Eventually, the surgeon’s bill arrived: $17,000 including charges for an ER consult neither my husband nor I recall. I called the insurance company (for which we’re paying more than $25,000 in annual premiums). Sorry, he’s not one of ours. No contract with us.
Fortunately, my insurance covered all other related hospital costs — the ER doctors and tests, the operating room, medications, the anesthesiologist’s fee — but that still left us with the $17,000 charge from the surgeon. That’s more than seven times the out-of-network, uninsured rate for the hospital’s locale, according to FAIRHealth Consumer.
I appealed to the Maryland Insurance Administration, which regulates the state’s insurance industry. MIA was sympathetic, but there was nothing to be done because the surgeon didn’t have a contract with the insurance company.
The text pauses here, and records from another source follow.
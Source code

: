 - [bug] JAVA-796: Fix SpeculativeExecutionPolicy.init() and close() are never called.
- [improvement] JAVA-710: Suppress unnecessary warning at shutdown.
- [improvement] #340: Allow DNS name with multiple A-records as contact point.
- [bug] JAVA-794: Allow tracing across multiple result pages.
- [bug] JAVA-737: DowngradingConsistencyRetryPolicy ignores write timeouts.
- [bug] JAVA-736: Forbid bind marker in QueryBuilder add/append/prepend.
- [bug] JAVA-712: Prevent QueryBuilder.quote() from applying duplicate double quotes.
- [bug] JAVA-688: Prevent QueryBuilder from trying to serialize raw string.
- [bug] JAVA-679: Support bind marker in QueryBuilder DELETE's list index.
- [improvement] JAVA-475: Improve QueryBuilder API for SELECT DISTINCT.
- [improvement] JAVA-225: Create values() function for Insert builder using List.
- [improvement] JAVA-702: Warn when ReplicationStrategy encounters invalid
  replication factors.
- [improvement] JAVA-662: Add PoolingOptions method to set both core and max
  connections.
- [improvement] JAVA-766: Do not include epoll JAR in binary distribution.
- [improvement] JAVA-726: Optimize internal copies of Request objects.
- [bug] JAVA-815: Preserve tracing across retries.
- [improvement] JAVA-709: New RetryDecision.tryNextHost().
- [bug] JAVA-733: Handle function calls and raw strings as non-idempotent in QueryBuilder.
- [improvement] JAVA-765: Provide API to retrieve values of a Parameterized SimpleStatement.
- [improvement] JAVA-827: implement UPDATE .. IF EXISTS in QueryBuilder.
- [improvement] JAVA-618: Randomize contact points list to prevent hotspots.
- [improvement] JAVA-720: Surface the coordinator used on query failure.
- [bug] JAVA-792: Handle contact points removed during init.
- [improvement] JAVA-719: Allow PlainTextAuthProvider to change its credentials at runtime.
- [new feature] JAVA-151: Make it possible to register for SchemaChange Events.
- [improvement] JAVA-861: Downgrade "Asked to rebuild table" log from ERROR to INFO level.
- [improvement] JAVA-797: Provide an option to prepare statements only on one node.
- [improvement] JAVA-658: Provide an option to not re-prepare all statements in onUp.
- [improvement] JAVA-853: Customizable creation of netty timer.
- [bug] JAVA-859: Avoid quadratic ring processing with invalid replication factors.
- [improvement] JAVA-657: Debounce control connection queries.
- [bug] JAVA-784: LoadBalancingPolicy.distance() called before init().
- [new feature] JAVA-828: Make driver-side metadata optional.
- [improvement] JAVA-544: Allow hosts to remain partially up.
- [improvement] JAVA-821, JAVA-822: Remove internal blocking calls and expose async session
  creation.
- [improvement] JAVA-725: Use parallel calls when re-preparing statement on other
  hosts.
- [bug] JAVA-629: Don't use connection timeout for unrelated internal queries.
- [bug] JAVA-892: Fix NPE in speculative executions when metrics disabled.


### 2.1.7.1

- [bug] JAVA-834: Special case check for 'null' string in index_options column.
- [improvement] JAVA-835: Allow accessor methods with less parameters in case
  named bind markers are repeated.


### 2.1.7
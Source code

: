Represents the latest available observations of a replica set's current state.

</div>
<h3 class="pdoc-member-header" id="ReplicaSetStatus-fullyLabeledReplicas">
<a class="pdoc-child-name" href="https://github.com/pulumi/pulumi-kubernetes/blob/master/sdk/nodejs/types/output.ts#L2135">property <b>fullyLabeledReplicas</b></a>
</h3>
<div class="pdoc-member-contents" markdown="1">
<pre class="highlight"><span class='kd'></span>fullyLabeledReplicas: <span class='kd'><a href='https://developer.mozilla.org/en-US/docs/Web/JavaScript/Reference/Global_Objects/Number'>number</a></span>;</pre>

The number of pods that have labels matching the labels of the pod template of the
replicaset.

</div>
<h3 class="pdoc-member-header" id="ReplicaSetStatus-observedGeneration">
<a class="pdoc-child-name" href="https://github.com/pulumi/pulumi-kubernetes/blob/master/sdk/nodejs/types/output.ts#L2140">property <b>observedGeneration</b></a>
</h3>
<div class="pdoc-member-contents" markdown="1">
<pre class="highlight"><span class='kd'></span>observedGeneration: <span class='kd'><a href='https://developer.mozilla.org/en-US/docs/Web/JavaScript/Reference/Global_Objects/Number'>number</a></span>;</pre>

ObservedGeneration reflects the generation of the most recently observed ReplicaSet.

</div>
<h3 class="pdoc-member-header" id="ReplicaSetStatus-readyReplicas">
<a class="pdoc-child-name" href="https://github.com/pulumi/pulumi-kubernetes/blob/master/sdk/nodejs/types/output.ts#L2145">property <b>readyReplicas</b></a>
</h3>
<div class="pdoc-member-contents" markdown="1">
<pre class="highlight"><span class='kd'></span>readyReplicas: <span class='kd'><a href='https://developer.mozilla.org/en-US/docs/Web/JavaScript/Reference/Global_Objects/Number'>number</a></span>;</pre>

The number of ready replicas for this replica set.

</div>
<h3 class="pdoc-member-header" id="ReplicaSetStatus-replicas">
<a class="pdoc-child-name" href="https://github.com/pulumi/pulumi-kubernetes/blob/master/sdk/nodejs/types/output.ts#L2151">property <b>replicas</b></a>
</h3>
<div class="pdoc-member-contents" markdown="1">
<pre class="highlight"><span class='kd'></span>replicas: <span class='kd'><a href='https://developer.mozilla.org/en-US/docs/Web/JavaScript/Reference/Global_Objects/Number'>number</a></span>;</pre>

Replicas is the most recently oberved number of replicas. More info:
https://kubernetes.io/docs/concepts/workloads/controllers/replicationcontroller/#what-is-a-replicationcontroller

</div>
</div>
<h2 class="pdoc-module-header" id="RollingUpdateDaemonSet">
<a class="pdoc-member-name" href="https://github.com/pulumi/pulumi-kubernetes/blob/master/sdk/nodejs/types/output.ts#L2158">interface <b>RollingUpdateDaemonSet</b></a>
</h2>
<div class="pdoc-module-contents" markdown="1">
I wrote to the head of the hospital and patient relations. Surely the surgeon mistakenly added an extra zero? Was the hospital aware business affairs were taking place in pre-op? Can an out-of-network surgeon simply make up any fee on the spot? I felt violated.
Three months later, I got what appeared to be a computer-generated email survey asking if I had any complications. It also said the surgeon who performed my procedure was part of a quality control panel. I have heard from the hospital subsequently — in the form of more general emails, asking me to donate money.
Meanwhile, we appealed our insurance company’s refusal to cover the surgery, and as we waited for its final determination, the surgeon kept asking the status of the claim. In an email exchange, he offered to reduce his fee by 30 percent if it would help.
Finally, I went to the Maryland attorney general’s office, which wrote a letter to the hospital. With that, we came to a resolution: I agreed to pay the surgeon what I felt reasonable — $3,000 — generously above the customary rate for an uncomplicated laparoscopic appendectomy in our area ($2,330).
I asked a relative, an esteemed big-city surgeon, why this happened. Many doctors and hospitals are squeezed, he said. Some doctors work in public hospitals by day, privately at night. Care for an uninsured burn victim, for example, can cost millions. Everything is a balance — judgment, ethics, conscious, subconscious. Which is why massive overhaul is needed.
But reform appears in no one’s best interest, especially given the current political climate. Insurance companies, hospitals and doctors are businesses. Lawmakers, even at the local level, often serve on hospital boards and in some cases are major donors.
Telling a patient to negotiate a bill directly with the provider, as my insurance company suggested, is akin to telling the victim of a mugging to ask the thief for their purse back. It’s uncomfortable and intimidating. And in an emergency, patients don’t have the luxury of time for research. Without any kind of regulation or oversight, it’s fertile ground for the opportunistic and unscrupulous.
What if we had told the surgeon, as I was about to be wheeled off, we thought his fee was too high? What would have happened?